L’informazione: strumento essenziale della contesa USA-Cina
12 novembre 2020
Formazione del consenso
L’ultimo numero di Lawfare, del 26 ottobre 2020, in collaborazione con l’Osservatorio Internet di Stanford, ospita alcune interessanti riflessioni di Laura Rosenberger e Lindsay Gormann (“Foreign Interference is a Strategy, Not a Tactic”) sulle interferenze straniere negli Stati Uniti. Si parte dalla considerazione che la geopolitica nei prossimi decenni sarà definita dalla competizione tra democrazie e autocrazie per rilevare che la contesa, che già riguarda il settore militare, economico e diplomatico, non esclude neppure quello dell’informazione.
Il dibattito nasce dalle interferenze elettorali nelle presidenziali USA del 2016. Ma obiettivo della Russia, come indicato dai servizi, non era tanto quello di influenzare le opinioni degli elettori quanto quello di minare la fiducia nel processo di formazione del consenso, parte di una strategia in cui l’uso della disinformazione è strumento per un attacco insidioso alla democrazia.
Come rilevano Rosenberg e Gormann, regimi autoritari come la Russia e la Cina considerano l’informazione e la guerra cibernetica come strumenti integrati di conflitti asimmetrici distinti dalle operazioni cinetiche tradizionali. Da un lato la governance democratica, aperta e libera, a presidio della diversità delle opinioni e del dibattito, dall’altro quella autocratica, chiusa e controllata, sostenuta dalla censura e dalla sorveglianza. Dove le voci delle democrazie sono deboli o assenti, il potere autocratico riempie il vuoto. L’America Latina è diventata un obiettivo strategico per la Russia; in Africa, la Russia e la Cina corteggiano il potere tramite mezzi diplomatici, militari, infrastrutturali, finanziari. Come ha spiegato Freedom House, Pechino si inserisce nelle infrastrutture di informazione dei Paesi attraverso piattaforme di distribuzione di contenuti e partnership tra i media statali cinesi e le emittenti locali, dal Bangladesh alla Nigeria. Freedom House mostra che l’aumento degli strumenti dei social media per la sorveglianza di massa nei regimi repressivi e nelle democrazie ha contribuito al declino della libertà globale di internet per il nono anno consecutivo.

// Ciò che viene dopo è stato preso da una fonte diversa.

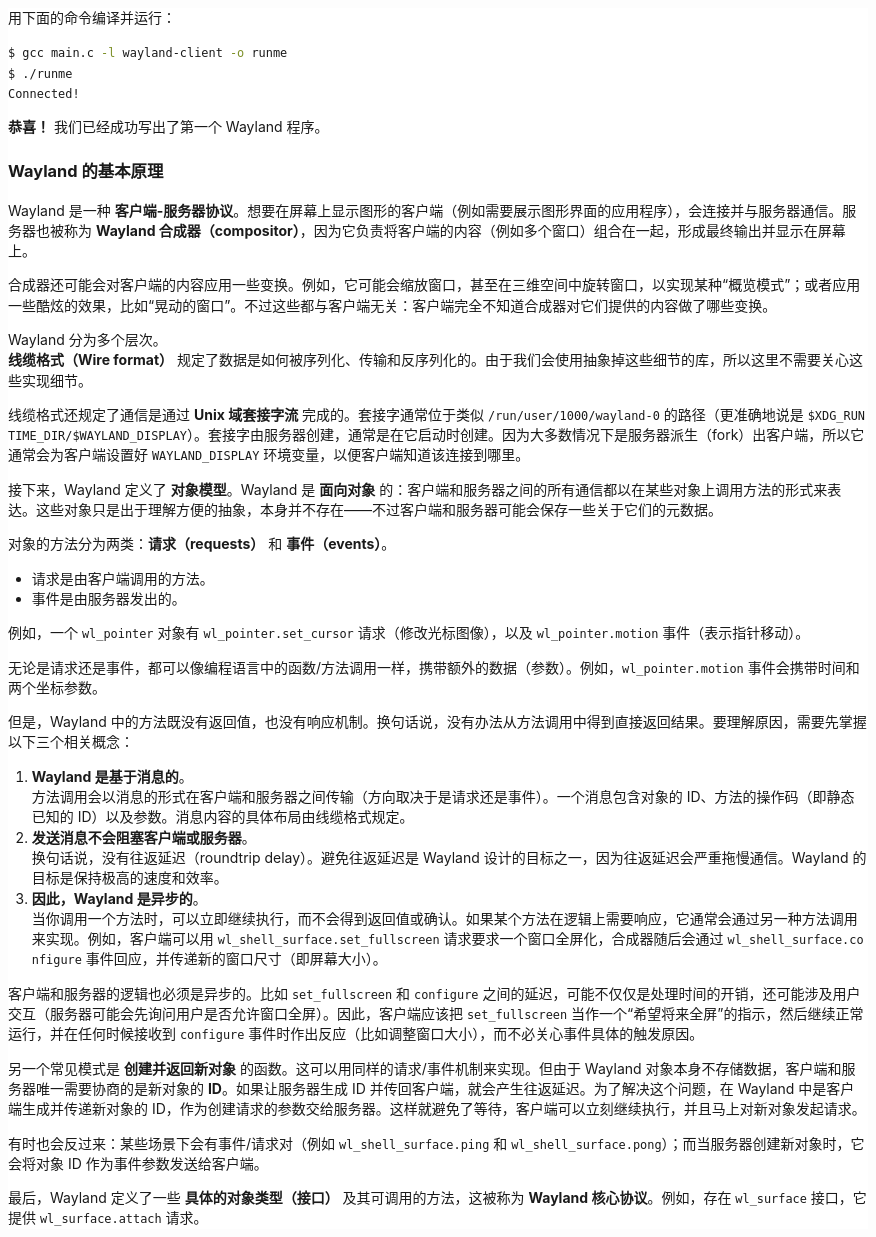 用下面的命令编译并运行：

```bash
$ gcc main.c -l wayland-client -o runme
$ ./runme
Connected!
```

**恭喜！** 我们已经成功写出了第一个 Wayland 程序。

### Wayland 的基本原理
Wayland 是一种 **客户端-服务器协议**。想要在屏幕上显示图形的客户端（例如需要展示图形界面的应用程序），会连接并与服务器通信。服务器也被称为 **Wayland 合成器（compositor）**，因为它负责将客户端的内容（例如多个窗口）组合在一起，形成最终输出并显示在屏幕上。

合成器还可能会对客户端的内容应用一些变换。例如，它可能会缩放窗口，甚至在三维空间中旋转窗口，以实现某种“概览模式”；或者应用一些酷炫的效果，比如“晃动的窗口”。不过这些都与客户端无关：客户端完全不知道合成器对它们提供的内容做了哪些变换。

Wayland 分为多个层次。  
**线缆格式（Wire format）** 规定了数据是如何被序列化、传输和反序列化的。由于我们会使用抽象掉这些细节的库，所以这里不需要关心这些实现细节。

线缆格式还规定了通信是通过 **Unix 域套接字流** 完成的。套接字通常位于类似 `/run/user/1000/wayland-0` 的路径（更准确地说是 `$XDG_RUNTIME_DIR/$WAYLAND_DISPLAY`）。套接字由服务器创建，通常是在它启动时创建。因为大多数情况下是服务器派生（fork）出客户端，所以它通常会为客户端设置好 `WAYLAND_DISPLAY` 环境变量，以便客户端知道该连接到哪里。

接下来，Wayland 定义了 **对象模型**。Wayland 是 **面向对象** 的：客户端和服务器之间的所有通信都以在某些对象上调用方法的形式来表达。这些对象只是出于理解方便的抽象，本身并不存在——不过客户端和服务器可能会保存一些关于它们的元数据。

对象的方法分为两类：**请求（requests）** 和 **事件（events）**。

+ 请求是由客户端调用的方法。
+ 事件是由服务器发出的。

例如，一个 `wl_pointer` 对象有 `wl_pointer.set_cursor` 请求（修改光标图像），以及 `wl_pointer.motion` 事件（表示指针移动）。

无论是请求还是事件，都可以像编程语言中的函数/方法调用一样，携带额外的数据（参数）。例如，`wl_pointer.motion` 事件会携带时间和两个坐标参数。

但是，Wayland 中的方法既没有返回值，也没有响应机制。换句话说，没有办法从方法调用中得到直接返回结果。要理解原因，需要先掌握以下三个相关概念：

1. **Wayland 是基于消息的**。  
方法调用会以消息的形式在客户端和服务器之间传输（方向取决于是请求还是事件）。一个消息包含对象的 ID、方法的操作码（即静态已知的 ID）以及参数。消息内容的具体布局由线缆格式规定。
2. **发送消息不会阻塞客户端或服务器**。  
换句话说，没有往返延迟（roundtrip delay）。避免往返延迟是 Wayland 设计的目标之一，因为往返延迟会严重拖慢通信。Wayland 的目标是保持极高的速度和效率。
3. **因此，Wayland 是异步的**。  
当你调用一个方法时，可以立即继续执行，而不会得到返回值或确认。如果某个方法在逻辑上需要响应，它通常会通过另一种方法调用来实现。例如，客户端可以用 `wl_shell_surface.set_fullscreen` 请求要求一个窗口全屏化，合成器随后会通过 `wl_shell_surface.configure` 事件回应，并传递新的窗口尺寸（即屏幕大小）。

客户端和服务器的逻辑也必须是异步的。比如 `set_fullscreen` 和 `configure` 之间的延迟，可能不仅仅是处理时间的开销，还可能涉及用户交互（服务器可能会先询问用户是否允许窗口全屏）。因此，客户端应该把 `set_fullscreen` 当作一个“希望将来全屏”的指示，然后继续正常运行，并在任何时候接收到 `configure` 事件时作出反应（比如调整窗口大小），而不必关心事件具体的触发原因。

另一个常见模式是 **创建并返回新对象** 的函数。这可以用同样的请求/事件机制来实现。但由于 Wayland 对象本身不存储数据，客户端和服务器唯一需要协商的是新对象的 **ID**。如果让服务器生成 ID 并传回客户端，就会产生往返延迟。为了解决这个问题，在 Wayland 中是客户端生成并传递新对象的 ID，作为创建请求的参数交给服务器。这样就避免了等待，客户端可以立刻继续执行，并且马上对新对象发起请求。

有时也会反过来：某些场景下会有事件/请求对（例如 `wl_shell_surface.ping` 和 `wl_shell_surface.pong`）；而当服务器创建新对象时，它会将对象 ID 作为事件参数发送给客户端。

最后，Wayland 定义了一些 **具体的对象类型（接口）** 及其可调用的方法，这被称为 **Wayland 核心协议**。例如，存在 `wl_surface` 接口，它提供 `wl_surface.attach` 请求。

Trasparenza dell’informazione
L’informazione guidata da algoritmi e gli alti livelli di sfiducia nell’ecosistema dei media rendono gli Stati Uniti particolarmente vulnerabili alle tattiche manipolative. La copertura mediatica russa del disastroso dibattito di settembre tra il presidente Trump e il candidato Biden ha cercato di ridicolizzare la democrazia statunitense. Laddove i mezzi di comunicazione nelle democrazie sono finanziariamente deboli, soldi stranieri possono influenzare l’opinione pubblica e alimentare la propaganda. La partnership tra l’ANSA e l’agenzia statale cinese Xinhua, per esempio, contribuisce all’immagine della Cina in Italia. A ciò si aggiunge che talora il finanziamento occulto o poco trasparente dei partiti politici aiuta a promuovere candidati simpatizzanti dei regimi autoritari.
Nel Mar Cinese Meridionale la Cina ha integrato la strategia militare, compresa la costruzione di isole artificiali e basi navali, con una campagna di manipolazione dell’informazione per rafforzare le sue pretese sui territori contestati. A ottobre 2019, Pechino ha censurato la National Basketball Association che trasmette in Cina dopo che il manager degli Houston Rockets Daryl Morey ha manifestato via Twitter il supporto al movimento per la democrazia di Hong Kong.
Ecco perché un paradigma di sicurezza nazionale che ignori l’informazione come settore rilevante e lo consideri solo in ottica elettorale rischia di essere incompleto. Si tratta infatti di una dimensione destinata ad essere presente costantemente nella competizione geopolitica a breve termine.